The talks never advanced because the committee and the Alliance seem to agree that the neighborhood’s current layout makes the plan’s basic idea unfeasible.

“The East Village is too much of a mixed-use district, in that it densely combines the commercial and residential elements,” said Rob Bookman, the Alliance’s counsel and a former head of the New York Nightlife Association. “I’ve been dealing with these types of discussions for 30 years now, and it’s just not realistic for that neighborhood.”

Bookman added that this kind of rezoning scheme requires a lot of municipal planning before any proposal can even been made. In short, he said, it would be impossible to retroactively create a nightlife district in an area that has been mixed-use for many years.

Susan Stetzer, C.B. 3 district manager, who had previously spoken in support of the plan, declined to comment on where the discussion stands now.

Despite the situation’s seeming futility, Bookman maintained that the Alliance hasn’t shut the door.

“We want to be a part of every conversation, and we responded because the community board reached out to us,” he said. “As long as they want to talk about it, we’re willing to talk.”

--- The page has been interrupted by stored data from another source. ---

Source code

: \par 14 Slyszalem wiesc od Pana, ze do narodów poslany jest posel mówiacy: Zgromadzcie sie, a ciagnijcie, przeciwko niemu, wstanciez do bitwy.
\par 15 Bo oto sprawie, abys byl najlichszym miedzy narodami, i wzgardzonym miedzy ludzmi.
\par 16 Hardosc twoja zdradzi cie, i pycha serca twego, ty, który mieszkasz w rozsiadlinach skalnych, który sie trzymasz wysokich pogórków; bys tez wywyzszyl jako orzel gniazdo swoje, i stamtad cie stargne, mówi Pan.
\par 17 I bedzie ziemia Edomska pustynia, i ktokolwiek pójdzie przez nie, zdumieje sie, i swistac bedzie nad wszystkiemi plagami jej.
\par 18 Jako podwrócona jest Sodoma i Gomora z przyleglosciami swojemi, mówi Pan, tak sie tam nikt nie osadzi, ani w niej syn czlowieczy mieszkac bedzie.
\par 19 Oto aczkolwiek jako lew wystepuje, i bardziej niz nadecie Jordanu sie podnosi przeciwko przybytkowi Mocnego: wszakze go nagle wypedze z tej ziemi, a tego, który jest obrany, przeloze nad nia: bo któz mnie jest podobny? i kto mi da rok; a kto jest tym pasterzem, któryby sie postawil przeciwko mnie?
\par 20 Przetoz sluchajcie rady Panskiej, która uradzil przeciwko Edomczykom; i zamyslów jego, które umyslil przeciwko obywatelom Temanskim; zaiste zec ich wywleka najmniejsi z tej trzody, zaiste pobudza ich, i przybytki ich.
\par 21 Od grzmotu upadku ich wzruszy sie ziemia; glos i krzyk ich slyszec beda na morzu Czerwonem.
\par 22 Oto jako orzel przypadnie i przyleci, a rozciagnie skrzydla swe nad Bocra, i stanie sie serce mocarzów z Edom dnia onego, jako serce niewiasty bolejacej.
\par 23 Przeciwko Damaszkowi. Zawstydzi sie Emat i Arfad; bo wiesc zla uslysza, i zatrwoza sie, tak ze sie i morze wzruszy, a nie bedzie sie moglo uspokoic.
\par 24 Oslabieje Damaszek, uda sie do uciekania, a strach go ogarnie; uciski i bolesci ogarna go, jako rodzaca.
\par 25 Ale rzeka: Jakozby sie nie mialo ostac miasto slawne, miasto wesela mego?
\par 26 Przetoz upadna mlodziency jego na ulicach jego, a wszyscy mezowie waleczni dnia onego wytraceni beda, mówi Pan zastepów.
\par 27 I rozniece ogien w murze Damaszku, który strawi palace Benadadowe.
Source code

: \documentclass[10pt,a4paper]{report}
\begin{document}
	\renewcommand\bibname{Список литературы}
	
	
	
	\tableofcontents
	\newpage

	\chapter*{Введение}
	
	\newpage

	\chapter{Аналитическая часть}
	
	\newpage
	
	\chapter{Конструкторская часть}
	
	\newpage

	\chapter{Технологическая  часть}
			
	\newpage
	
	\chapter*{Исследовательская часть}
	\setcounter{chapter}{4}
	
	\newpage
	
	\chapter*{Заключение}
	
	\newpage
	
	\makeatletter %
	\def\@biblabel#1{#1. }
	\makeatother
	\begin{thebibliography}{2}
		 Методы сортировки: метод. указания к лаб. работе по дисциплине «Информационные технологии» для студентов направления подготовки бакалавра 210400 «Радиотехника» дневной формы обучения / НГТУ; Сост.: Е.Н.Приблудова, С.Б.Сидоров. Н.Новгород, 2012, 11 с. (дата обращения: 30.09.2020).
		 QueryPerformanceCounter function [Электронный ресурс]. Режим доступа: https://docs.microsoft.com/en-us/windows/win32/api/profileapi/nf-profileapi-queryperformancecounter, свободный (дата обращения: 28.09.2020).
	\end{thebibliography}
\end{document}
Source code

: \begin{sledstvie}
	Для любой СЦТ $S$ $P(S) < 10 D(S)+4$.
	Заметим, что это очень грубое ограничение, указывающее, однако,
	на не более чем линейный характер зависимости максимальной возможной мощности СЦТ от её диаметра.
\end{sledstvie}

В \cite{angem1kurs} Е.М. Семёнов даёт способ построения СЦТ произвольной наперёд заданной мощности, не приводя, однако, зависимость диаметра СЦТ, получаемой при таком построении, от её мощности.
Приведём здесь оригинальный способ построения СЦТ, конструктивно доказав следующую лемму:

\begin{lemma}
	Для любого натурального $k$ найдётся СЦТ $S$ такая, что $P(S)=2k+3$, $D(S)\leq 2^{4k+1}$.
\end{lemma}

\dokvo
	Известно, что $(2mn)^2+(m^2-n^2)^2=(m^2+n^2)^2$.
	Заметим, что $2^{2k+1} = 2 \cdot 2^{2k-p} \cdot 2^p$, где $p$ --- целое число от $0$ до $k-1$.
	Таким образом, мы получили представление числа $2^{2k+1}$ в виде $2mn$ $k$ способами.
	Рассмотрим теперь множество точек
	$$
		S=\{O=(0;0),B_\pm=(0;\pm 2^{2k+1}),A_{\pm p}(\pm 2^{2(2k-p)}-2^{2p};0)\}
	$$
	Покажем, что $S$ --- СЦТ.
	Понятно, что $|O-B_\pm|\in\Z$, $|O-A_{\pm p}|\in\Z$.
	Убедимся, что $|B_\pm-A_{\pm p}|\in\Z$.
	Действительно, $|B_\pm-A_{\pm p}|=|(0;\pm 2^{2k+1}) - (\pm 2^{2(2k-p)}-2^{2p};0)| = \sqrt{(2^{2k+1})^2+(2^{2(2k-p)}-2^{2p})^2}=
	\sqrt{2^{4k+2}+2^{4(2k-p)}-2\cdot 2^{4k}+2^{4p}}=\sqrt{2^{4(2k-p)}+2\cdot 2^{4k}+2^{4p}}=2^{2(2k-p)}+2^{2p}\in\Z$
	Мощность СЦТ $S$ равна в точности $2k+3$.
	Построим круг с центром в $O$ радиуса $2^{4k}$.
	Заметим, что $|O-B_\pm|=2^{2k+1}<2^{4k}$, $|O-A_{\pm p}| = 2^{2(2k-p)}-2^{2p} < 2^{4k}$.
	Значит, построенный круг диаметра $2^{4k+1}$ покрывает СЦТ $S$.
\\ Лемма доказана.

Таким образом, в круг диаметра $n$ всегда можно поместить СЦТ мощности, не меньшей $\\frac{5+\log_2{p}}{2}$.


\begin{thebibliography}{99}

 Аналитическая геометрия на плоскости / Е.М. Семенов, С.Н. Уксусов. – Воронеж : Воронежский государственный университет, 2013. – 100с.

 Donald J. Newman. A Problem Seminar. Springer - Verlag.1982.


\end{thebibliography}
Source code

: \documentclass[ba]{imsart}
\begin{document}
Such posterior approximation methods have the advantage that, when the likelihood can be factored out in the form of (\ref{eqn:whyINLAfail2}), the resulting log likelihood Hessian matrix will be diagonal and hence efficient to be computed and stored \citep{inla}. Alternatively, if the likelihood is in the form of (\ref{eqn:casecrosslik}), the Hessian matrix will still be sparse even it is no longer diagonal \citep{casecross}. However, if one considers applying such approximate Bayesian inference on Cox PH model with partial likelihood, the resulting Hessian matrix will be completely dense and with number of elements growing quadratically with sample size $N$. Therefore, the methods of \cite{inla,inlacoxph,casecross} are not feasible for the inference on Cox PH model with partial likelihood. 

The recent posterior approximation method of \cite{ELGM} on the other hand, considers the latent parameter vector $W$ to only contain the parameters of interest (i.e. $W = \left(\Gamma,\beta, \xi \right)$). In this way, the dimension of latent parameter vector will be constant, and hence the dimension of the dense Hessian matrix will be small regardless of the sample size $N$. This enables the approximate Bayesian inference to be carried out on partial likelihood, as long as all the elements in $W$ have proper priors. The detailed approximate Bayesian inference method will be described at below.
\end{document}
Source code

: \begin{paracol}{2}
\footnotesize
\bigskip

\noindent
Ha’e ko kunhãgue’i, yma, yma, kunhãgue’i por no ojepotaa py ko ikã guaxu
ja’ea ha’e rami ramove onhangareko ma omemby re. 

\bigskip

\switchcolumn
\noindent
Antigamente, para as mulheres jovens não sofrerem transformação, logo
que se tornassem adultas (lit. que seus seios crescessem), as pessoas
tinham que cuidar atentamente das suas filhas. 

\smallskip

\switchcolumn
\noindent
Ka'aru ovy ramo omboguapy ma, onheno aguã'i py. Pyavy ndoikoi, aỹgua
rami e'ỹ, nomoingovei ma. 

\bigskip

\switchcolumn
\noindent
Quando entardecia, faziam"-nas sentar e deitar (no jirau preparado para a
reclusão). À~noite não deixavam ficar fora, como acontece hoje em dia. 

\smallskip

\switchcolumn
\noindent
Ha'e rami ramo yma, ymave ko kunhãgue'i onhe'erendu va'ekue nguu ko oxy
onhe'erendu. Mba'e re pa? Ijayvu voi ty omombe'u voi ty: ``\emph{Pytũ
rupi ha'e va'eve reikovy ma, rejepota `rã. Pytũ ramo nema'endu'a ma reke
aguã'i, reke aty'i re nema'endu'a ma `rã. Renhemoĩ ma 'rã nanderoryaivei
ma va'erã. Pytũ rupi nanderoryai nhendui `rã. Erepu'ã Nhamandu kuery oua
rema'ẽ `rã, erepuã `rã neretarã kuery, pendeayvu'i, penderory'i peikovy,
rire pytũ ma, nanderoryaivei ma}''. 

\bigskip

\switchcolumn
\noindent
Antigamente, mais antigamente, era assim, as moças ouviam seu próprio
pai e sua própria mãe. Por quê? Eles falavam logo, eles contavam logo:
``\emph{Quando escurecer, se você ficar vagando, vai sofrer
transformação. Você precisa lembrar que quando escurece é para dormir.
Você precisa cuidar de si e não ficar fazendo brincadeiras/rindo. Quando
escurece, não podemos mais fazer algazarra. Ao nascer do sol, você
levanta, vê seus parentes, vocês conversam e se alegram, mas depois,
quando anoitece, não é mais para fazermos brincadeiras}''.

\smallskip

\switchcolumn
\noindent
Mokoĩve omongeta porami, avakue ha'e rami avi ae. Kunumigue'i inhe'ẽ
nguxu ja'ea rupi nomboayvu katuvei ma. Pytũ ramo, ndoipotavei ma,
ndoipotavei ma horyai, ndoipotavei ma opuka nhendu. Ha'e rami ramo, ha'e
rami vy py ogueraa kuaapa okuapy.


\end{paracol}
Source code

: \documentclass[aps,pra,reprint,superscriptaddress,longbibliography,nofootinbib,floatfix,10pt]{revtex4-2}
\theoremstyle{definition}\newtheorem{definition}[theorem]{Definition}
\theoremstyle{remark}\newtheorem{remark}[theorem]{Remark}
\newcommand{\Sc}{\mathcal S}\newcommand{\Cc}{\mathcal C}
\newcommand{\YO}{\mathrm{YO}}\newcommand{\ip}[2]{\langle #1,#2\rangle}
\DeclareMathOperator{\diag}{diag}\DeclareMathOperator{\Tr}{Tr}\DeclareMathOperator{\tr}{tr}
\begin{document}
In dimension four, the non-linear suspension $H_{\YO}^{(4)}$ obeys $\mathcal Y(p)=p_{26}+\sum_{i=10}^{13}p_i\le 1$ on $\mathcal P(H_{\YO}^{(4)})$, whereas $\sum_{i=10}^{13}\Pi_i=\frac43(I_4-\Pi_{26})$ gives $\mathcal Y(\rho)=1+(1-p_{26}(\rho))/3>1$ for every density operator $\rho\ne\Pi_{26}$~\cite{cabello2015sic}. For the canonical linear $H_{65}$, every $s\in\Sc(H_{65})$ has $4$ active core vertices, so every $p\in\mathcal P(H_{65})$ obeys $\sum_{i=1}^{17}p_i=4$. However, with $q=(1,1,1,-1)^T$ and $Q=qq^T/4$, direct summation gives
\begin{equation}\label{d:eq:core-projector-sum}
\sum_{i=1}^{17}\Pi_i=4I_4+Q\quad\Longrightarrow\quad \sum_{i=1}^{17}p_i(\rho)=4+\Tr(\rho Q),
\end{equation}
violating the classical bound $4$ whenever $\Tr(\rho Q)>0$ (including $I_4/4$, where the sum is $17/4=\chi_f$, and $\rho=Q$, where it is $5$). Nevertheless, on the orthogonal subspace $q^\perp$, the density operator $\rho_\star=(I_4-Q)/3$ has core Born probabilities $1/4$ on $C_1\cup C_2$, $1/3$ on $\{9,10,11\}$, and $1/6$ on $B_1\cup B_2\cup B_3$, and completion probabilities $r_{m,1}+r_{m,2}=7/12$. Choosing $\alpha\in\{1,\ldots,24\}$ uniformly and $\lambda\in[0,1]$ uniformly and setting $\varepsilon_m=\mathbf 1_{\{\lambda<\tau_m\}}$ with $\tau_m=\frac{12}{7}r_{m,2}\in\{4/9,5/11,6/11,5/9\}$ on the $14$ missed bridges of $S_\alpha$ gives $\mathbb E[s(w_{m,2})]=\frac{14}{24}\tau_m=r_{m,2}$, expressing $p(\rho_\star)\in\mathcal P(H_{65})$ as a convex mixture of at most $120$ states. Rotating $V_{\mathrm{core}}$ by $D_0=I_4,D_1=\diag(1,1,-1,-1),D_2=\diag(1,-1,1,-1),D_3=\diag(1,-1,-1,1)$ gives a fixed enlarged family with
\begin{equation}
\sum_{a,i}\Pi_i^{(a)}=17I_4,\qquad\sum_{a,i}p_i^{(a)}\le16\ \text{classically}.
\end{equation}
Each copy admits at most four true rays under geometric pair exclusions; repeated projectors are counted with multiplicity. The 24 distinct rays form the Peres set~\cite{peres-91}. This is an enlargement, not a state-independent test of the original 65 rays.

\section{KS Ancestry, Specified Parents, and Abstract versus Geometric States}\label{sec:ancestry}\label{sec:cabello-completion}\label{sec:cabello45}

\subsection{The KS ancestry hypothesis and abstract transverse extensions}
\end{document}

Ropiak assured that his committee would continue exploring alternate ways to provide some degree of relief to East Villagers fed up with the  recent influx of bars and nightclubs, many of which are populated by 20-something revelers who noisily flock there from throughout the city and often leave trash and vomit in their wake.

With that conflict in mind, Bookman said, community leaders may find the solutions they seek by working toward a different goal: commercial rent control.

“I think the community activists are just frustrated with the concept of free-market real estate,” he said. “Right now, there’s nothing preventing a landlord from doubling or tripling their rent when the land gets hot, and that’s why you see these big establishments coming in to replace the smaller stores that can afford it.”

However, past efforts to enact commercial rent control in New York City have failed.